§ **Saved data entries**
+ + + +

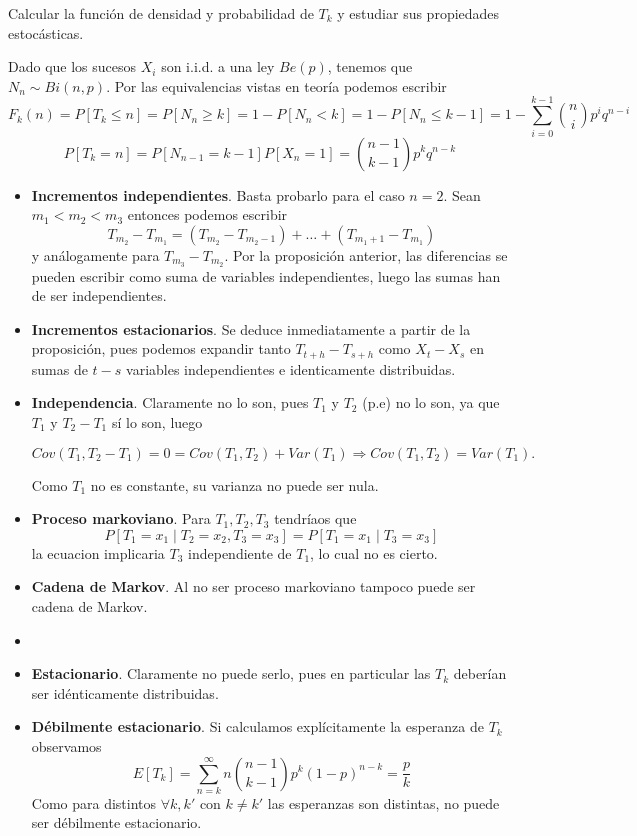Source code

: \documentclass[twoside]{article}
\begin{document}
\begin{ejercicio}{4}
Calcular la función de densidad y probabilidad de $T_k$ y estudiar sus propiedades estocásticas. 
\end{ejercicio}
\begin{solucion}
Dado que los sucesos $X_i$ son i.i.d. a una ley $Be(p)$, tenemos que $N_n \sim Bi(n,p)$. Por las equivalencias vistas en teoría podemos escribir
$$
F_k(n) = P[T_k \leq n ] = P[N_n \geq k] = 1 - P[N_n < k] = 1 - P[N_n \leq k -1] = 1- \sum_{i=0}^{k-1}\binom{n}{i}p^iq^{n-i}
$$
$$
P[T_k = n] = P[N_{n-1} =k-1]P[X_n = 1] = \binom{n-1}{k-1}p^kq^{n-k}
$$
\begin{itemize}
\item \textbf{Incrementos independientes}. Basta probarlo para el caso $n=2$. Sean $m_1 < m_2 < m_3$ entonces podemos escribir
$$
T_{m_2}- T_{m_1}  = (T_{m_2}- T_{m_2-1}) + … + (T_{m_{1}+1}- T_{m_1})
$$
y análogamente para $T_{m_3}- T_{m_2}$. Por la proposición anterior, las diferencias se pueden escribir como suma de variables independientes, luego las sumas han de ser independientes.

\item \textbf{Incrementos estacionarios}. Se deduce inmediatamente a partir de la proposición, pues podemos expandir tanto $T_{t+h}-T_{s+h}$ como $X_t - X_s$ en sumas de $t-s$ variables independientes e identicamente distribuidas.

\item \textbf{Independencia}. Claramente no lo son, pues $T_1$ y $T_2$ (p.e) no lo son, ya que $T_1$ y $T_2-T_1$ sí lo son, luego 

$$
Cov(T_1,T_2-T_1) = 0 = Cov(T_1,T_2) + Var(T_1) \Rightarrow Cov(T_1,T_2) = Var(T_1). 
$$

Como $T_1$ no es constante, su varianza no puede ser nula.
\item \textbf{Proceso markoviano}. Para $T_1,T_2,T_3$ tendríaos que
$$
P[T_1 = x_1 \mid T_2 = x_2,T_3=x_3] = P[T_1=x_1\mid T_3=x_3]
$$
la ecuacion implicaria $T_3$ independiente de $T_1$, lo cual no es cierto.

\item \textbf{Cadena de Markov}. Al no ser proceso markoviano tampoco puede ser cadena de Markov.
\item 
\item \textbf{Estacionario}. Claramente no puede serlo, pues en particular las $T_k$ deberían ser idénticamente distribuidas.
\item \textbf{Débilmente estacionario}. Si calculamos explícitamente la esperanza de $T_k$ observamos
$$
E[T_k] = \sum_{n=k}^\infty n \binom{n-1}{k-1}p^k(1-p)^{n-k} = \frac{p}{k}
$$
Como para distintos $\forall k,k'$ con $k\neq k'$ las esperanzas son distintas, no puede ser débilmente estacionario.
\end{itemize}
\end{solucion}
\end{document}
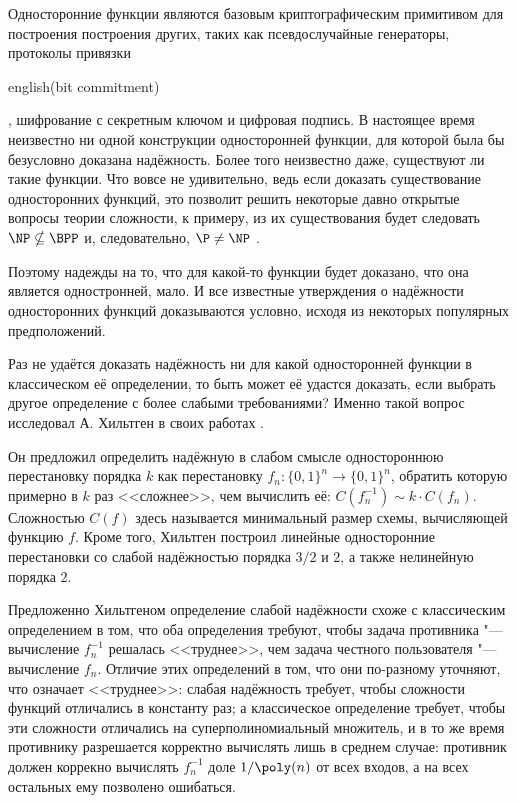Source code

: \documentclass[oneside, a4paper]{article}
\theoremstyle{definition}
\theoremstyle{remark}
\begin{document}
Односторонние функции являются базовым криптографическим примитивом для
построения построения других, таких как псевдослучайные генераторы, протоколы
привязки \begin{foreignlanguage}{english}(bit commitment)\end{foreignlanguage},
шифрование с секретным ключом и цифровая подпись. В настоящее время неизвестно
ни одной конструкции односторонней функции, для которой была бы безусловно
доказана надёжность. Более того неизвестно даже, существуют ли такие функции.
Что вовсе не удивительно, ведь если доказать существование односторонних
функций, это позволит решить некоторые давно открытые вопросы теории
сложности, к примеру, из их существования будет следовать $\NP \nsubseteq
\BPP$ и, следовательно, $\P \neq \NP$ \cite{goldreich}.

Поэтому надежды на то, что для какой-то функции будет доказано, что она является
одностронней, мало. И все известные утверждения о надёжности односторонних
функций доказываются условно, исходя из некоторых популярных предположений.

Раз не удаётся доказать надёжность ни для какой односторонней функции в
классическом её определении, то быть может её удастся доказать, если выбрать
другое определение с более слабыми требованиями? Именно такой вопрос исследовал
А. Хильтген в своих работах \cite{hiltgen1993,hiltgen1994}.

Он предложил определить надёжную в слабом смысле одностороннюю перестановку
порядка $k$ как перестановку $f_n : \{0, 1\}^n \to \{0, 1\}^n$, обратить
которую примерно в $k$ раз <<сложнее>>, чем вычислить её: $C(f_n^{-1}) \sim k
\cdot C(f_n)$. Сложностью $C(f)$ здесь называется минимальный размер схемы,
вычисляющей функцию $f$. Кроме того, Хильтген построил линейные односторонние
перестановки со слабой надёжностью порядка $3/2$ и $2$, а также нелинейную
порядка $2$.

Предложенно Хильтгеном определение слабой надёжности схоже с классическим
определением в том, что оба определения требуют, чтобы задача противника "---
вычисление $f_n^{-1}$ решалась <<труднее>>, чем задача честного пользователя
"--- вычисление $f_n$. Отличие этих определений в том, что они по-разному
уточняют, что означает <<труднее>>: слабая надёжность требует, чтобы сложности
функций отличались в константу раз; а классическое определение требует, чтобы
эти сложности отличались на суперполиномиальный множитель, и в то же время
противнику разрешается корректно вычислять лишь в среднем случае: противник
должен коррекно вычислять $f_n^{-1}$ доле $1 / \poly(n)$ от всех входов, а на
всех остальных ему позволено ошибаться.
\end{document}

+ + + +

§ **WHAT YOU SHOULD DO**
The full set of entries should be transcribed exactly, pictures left aside.

§ **WRITTEN SOLUTION**
Source code

: \documentclass[twoside]{article}
\begin{document}
\begin{ejercicio}{4}
Calcular la función de densidad y probabilidad de $T_k$ y estudiar sus propiedades estocásticas. 
\end{ejercicio}
\begin{solucion}
Dado que los sucesos $X_i$ son i.i.d. a una ley $Be(p)$, tenemos que $N_n \sim Bi(n,p)$. Por las equivalencias vistas en teoría podemos escribir
$$
F_k(n) = P[T_k \leq n ] = P[N_n \geq k] = 1 - P[N_n < k] = 1 - P[N_n \leq k -1] = 1- \sum_{i=0}^{k-1}\binom{n}{i}p^iq^{n-i}
$$
$$
P[T_k = n] = P[N_{n-1} =k-1]P[X_n = 1] = \binom{n-1}{k-1}p^kq^{n-k}
$$
\begin{itemize}
\item \textbf{Incrementos independientes}. Basta probarlo para el caso $n=2$. Sean $m_1 < m_2 < m_3$ entonces podemos escribir
$$
T_{m_2}- T_{m_1}  = (T_{m_2}- T_{m_2-1}) + … + (T_{m_{1}+1}- T_{m_1})
$$
y análogamente para $T_{m_3}- T_{m_2}$. Por la proposición anterior, las diferencias se pueden escribir como suma de variables independientes, luego las sumas han de ser independientes.

\item \textbf{Incrementos estacionarios}. Se deduce inmediatamente a partir de la proposición, pues podemos expandir tanto $T_{t+h}-T_{s+h}$ como $X_t - X_s$ en sumas de $t-s$ variables independientes e identicamente distribuidas.

\item \textbf{Independencia}. Claramente no lo son, pues $T_1$ y $T_2$ (p.e) no lo son, ya que $T_1$ y $T_2-T_1$ sí lo son, luego 

$$
Cov(T_1,T_2-T_1) = 0 = Cov(T_1,T_2) + Var(T_1) \Rightarrow Cov(T_1,T_2) = Var(T_1). 
$$

Como $T_1$ no es constante, su varianza no puede ser nula.
\item \textbf{Proceso markoviano}. Para $T_1,T_2,T_3$ tendríaos que
$$
P[T_1 = x_1 \mid T_2 = x_2,T_3=x_3] = P[T_1=x_1\mid T_3=x_3]
$$
la ecuacion implicaria $T_3$ independiente de $T_1$, lo cual no es cierto.

\item \textbf{Cadena de Markov}. Al no ser proceso markoviano tampoco puede ser cadena de Markov.
\item 
\item \textbf{Estacionario}. Claramente no puede serlo, pues en particular las $T_k$ deberían ser idénticamente distribuidas.
\item \textbf{Débilmente estacionario}. Si calculamos explícitamente la esperanza de $T_k$ observamos
$$
E[T_k] = \sum_{n=k}^\infty n \binom{n-1}{k-1}p^k(1-p)^{n-k} = \frac{p}{k}
$$
Como para distintos $\forall k,k'$ con $k\neq k'$ las esperanzas son distintas, no puede ser débilmente estacionario.
\end{itemize}
\end{solucion}
\end{document}
Source code

: \documentclass[oneside, a4paper]{article}
\theoremstyle{definition}
\theoremstyle{remark}
\begin{document}
Односторонние функции являются базовым криптографическим примитивом для
построения построения других, таких как псевдослучайные генераторы, протоколы
привязки \begin{foreignlanguage}{english}(bit commitment)\end{foreignlanguage},
шифрование с секретным ключом и цифровая подпись. В настоящее время неизвестно
ни одной конструкции односторонней функции, для которой была бы безусловно
доказана надёжность. Более того неизвестно даже, существуют ли такие функции.
Что вовсе не удивительно, ведь если доказать существование односторонних
функций, это позволит решить некоторые давно открытые вопросы теории
сложности, к примеру, из их существования будет следовать $\NP \nsubseteq
\BPP$ и, следовательно, $\P \neq \NP$ \cite{goldreich}.

Поэтому надежды на то, что для какой-то функции будет доказано, что она является
одностронней, мало. И все известные утверждения о надёжности односторонних
функций доказываются условно, исходя из некоторых популярных предположений.

Раз не удаётся доказать надёжность ни для какой односторонней функции в
классическом её определении, то быть может её удастся доказать, если выбрать
другое определение с более слабыми требованиями? Именно такой вопрос исследовал
А. Хильтген в своих работах \cite{hiltgen1993,hiltgen1994}.

Он предложил определить надёжную в слабом смысле одностороннюю перестановку
порядка $k$ как перестановку $f_n : \{0, 1\}^n \to \{0, 1\}^n$, обратить
которую примерно в $k$ раз <<сложнее>>, чем вычислить её: $C(f_n^{-1}) \sim k
\cdot C(f_n)$. Сложностью $C(f)$ здесь называется минимальный размер схемы,
вычисляющей функцию $f$. Кроме того, Хильтген построил линейные односторонние
перестановки со слабой надёжностью порядка $3/2$ и $2$, а также нелинейную
порядка $2$.

Предложенно Хильтгеном определение слабой надёжности схоже с классическим
определением в том, что оба определения требуют, чтобы задача противника "---
вычисление $f_n^{-1}$ решалась <<труднее>>, чем задача честного пользователя
"--- вычисление $f_n$. Отличие этих определений в том, что они по-разному
уточняют, что означает <<труднее>>: слабая надёжность требует, чтобы сложности
функций отличались в константу раз; а классическое определение требует, чтобы
эти сложности отличались на суперполиномиальный множитель, и в то же время
противнику разрешается корректно вычислять лишь в среднем случае: противник
должен коррекно вычислять $f_n^{-1}$ доле $1 / \poly(n)$ от всех входов, а на
всех остальных ему позволено ошибаться.
\end{document}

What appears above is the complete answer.